For the last decade, the Supreme Court of the United States has openly refused to police partisan gerrymandering even in egregious cases where the state legislature or its congressional delegation bears little resemblance to the will of the people. A new study out of Duke University, however, casts serious doubts on the reasoning of the justices who have thus-far refused to strike down unconstitutional gerrymanders.
In 2012, Democratic U.S. House candidates in North Carolina received 81,190 more votes that Republicans. Republicans received just under half of the votes earned by the two parties. And yet, the GOP walked away with 9 of the state’s 13 congressional districts. So, despite the fact that they earned just over 49 percent of the two-party vote, Republicans won nearly 70 percent of the state’s congressional seats.

Common sense dictates that the legislative maps that could produce such a result must be deeply flawed — and that they must be biased towards Republicans, the same party that controlled both houses of the state legislature when these maps were drawn (although the state had a Democratic governor at the time of the redistricting, the governor has no veto power over congressional maps). A new study by Duke Mathematics Professor Jonathan Mattingly and undergraduate Christy Vaughn seems to confirm this insight. Their study confirms that it is highly unlikely that a fair redistricting process would have produced a map as skewed towards one political party as North Carolina’s congressional map is.

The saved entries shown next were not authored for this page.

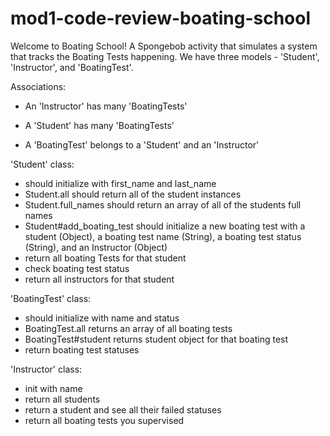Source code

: # mod1-code-review-boating-school

Welcome to Boating School!  A Spongebob activity that simulates a system that tracks the Boating Tests happening.  We have three models - 'Student', 'Instructor', and 'BoatingTest'.

Associations:

* An 'Instructor' has many 'BoatingTests'

* A 'Student' has many 'BoatingTests'

* A 'BoatingTest' belongs to a 'Student' and an 'Instructor'

'Student' class:
* should initialize with first_name and last_name
* Student.all should return all of the student instances
* Student.full_names should return an array of all of the students full names
* Student#add_boating_test should initialize a new boating test with a student (Object), a boating test name (String), a boating test status (String), and an Instructor (Object)
* return all boating Tests for that student
* check boating test status
* return all instructors for that student


'BoatingTest' class:
* should initialize with name and status
* BoatingTest.all returns an array of all boating tests
* BoatingTest#student returns student object for that boating test
* return boating test statuses

'Instructor' class:
* init with name
* return all students
* return a student and see all their failed statuses
* return all boating tests you supervised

Mattingly and Vaughn’s study redrew numerous random congressional maps, all of which complied with three rules: the districts must be “connected,” they must “come as close as possible to having [an] equal number of people,” and “they should be as compact as possible.” They then ran eight different simulations, some of which gave greater preferences to compact districts over equal population, while others placed greater emphasis on maintaining exact population. Seven of the eight simulations did not produce a single map where Democrats won less than five congressional seats, assuming that every voter who cast a vote for a Democrat or a Republican in 2012 would have cast the same vote under the simulated maps. The one simulation that did produce a handful of outlier maps where Democrats won only four seats did so “in less than 5% of the samples.”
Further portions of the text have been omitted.